* Work order
Copy every line from the records that holds the word "text".

* Entries shown
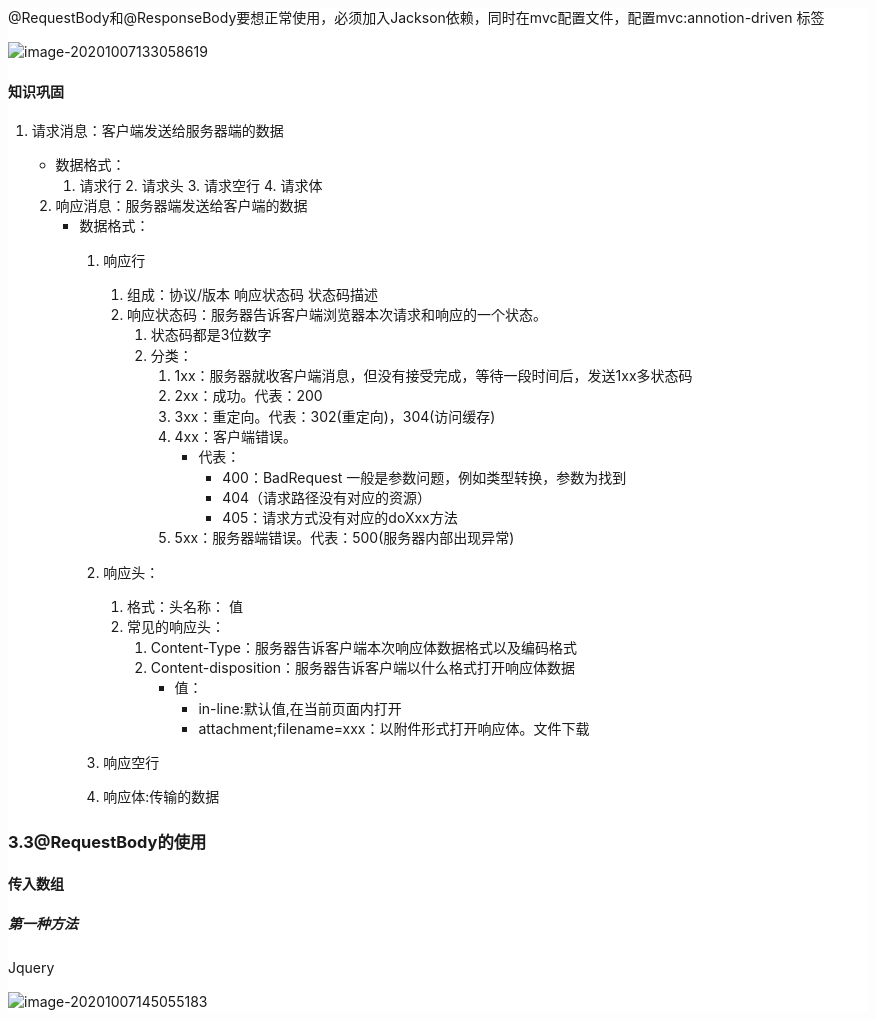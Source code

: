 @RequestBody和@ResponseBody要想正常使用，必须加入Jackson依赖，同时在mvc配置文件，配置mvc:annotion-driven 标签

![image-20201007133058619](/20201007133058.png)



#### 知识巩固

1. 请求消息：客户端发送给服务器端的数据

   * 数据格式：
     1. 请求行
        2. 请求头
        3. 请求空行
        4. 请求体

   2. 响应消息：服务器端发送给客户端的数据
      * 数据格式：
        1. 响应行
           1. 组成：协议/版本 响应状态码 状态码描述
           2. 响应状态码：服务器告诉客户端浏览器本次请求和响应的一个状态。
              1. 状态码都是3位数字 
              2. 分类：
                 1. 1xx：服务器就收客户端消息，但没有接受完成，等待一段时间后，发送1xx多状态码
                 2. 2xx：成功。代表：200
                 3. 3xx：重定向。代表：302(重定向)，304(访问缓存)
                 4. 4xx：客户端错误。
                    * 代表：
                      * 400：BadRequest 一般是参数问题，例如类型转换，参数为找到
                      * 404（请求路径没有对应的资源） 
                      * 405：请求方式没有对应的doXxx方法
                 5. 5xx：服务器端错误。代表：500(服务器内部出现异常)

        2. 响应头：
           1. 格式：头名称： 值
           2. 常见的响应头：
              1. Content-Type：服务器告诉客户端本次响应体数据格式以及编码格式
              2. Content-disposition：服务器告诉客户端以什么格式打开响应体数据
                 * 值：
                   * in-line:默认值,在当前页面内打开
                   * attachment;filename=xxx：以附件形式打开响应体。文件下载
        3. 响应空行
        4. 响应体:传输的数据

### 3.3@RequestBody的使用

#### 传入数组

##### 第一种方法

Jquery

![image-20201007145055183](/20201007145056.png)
* * *
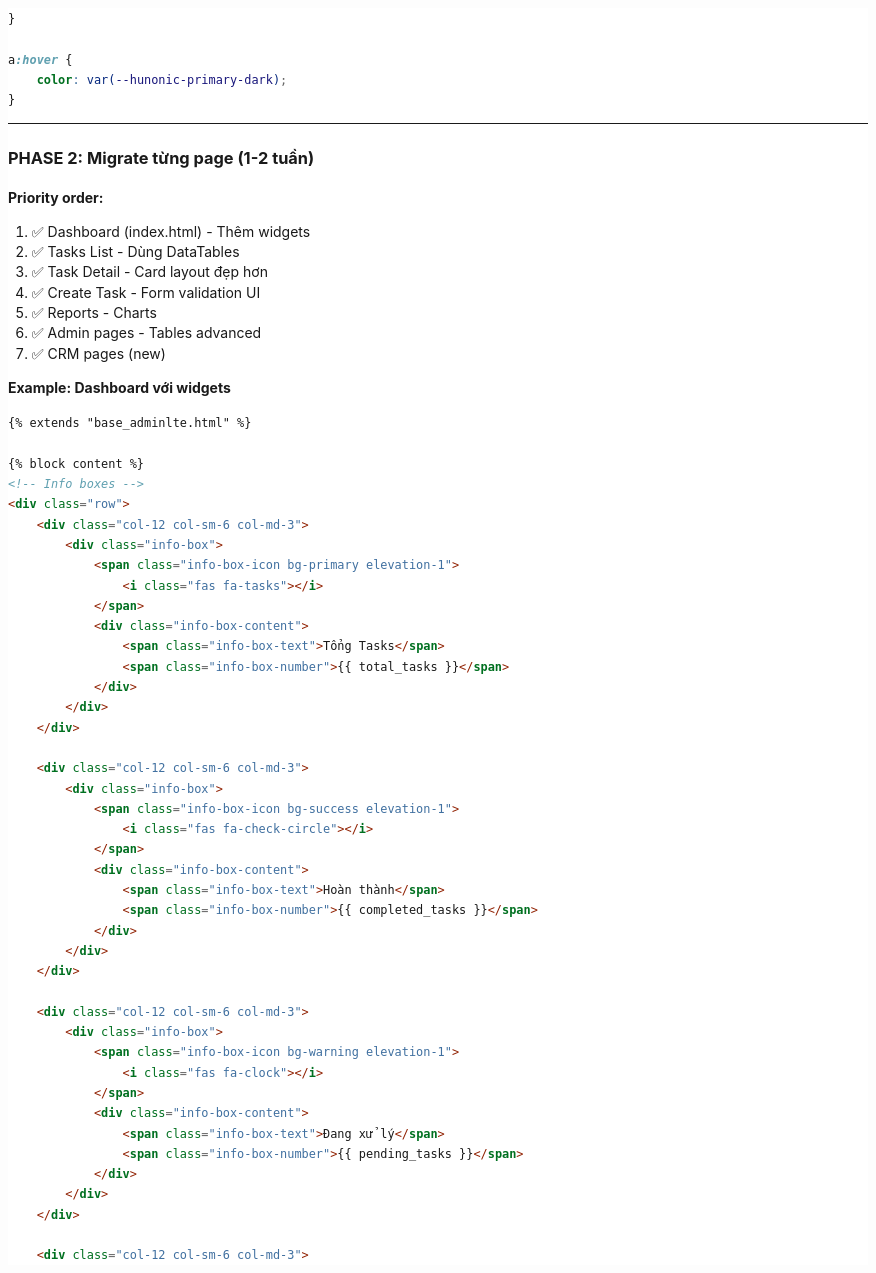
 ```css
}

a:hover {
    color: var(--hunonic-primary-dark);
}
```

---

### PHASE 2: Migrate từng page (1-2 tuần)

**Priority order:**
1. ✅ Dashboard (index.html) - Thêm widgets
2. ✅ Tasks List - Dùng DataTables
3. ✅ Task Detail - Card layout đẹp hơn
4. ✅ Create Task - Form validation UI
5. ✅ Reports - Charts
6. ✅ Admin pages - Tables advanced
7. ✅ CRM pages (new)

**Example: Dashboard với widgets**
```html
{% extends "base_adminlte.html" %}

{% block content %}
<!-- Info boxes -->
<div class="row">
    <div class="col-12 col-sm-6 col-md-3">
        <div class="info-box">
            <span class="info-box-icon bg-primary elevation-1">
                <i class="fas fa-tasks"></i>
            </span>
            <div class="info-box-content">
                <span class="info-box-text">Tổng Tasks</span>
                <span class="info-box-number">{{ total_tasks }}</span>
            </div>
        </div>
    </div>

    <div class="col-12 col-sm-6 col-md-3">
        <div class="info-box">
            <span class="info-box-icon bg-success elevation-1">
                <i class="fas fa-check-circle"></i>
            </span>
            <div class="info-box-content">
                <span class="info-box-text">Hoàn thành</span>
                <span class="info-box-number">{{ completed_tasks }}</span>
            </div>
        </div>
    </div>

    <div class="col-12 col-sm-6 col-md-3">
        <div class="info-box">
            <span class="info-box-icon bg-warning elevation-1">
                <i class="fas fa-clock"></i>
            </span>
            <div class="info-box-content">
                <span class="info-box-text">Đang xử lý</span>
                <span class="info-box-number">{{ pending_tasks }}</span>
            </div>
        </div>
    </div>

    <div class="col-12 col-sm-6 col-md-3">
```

* Result below
                <span class="info-box-text">Tổng Tasks</span>
                <span class="info-box-text">Hoàn thành</span>
                <span class="info-box-text">Đang xử lý</span>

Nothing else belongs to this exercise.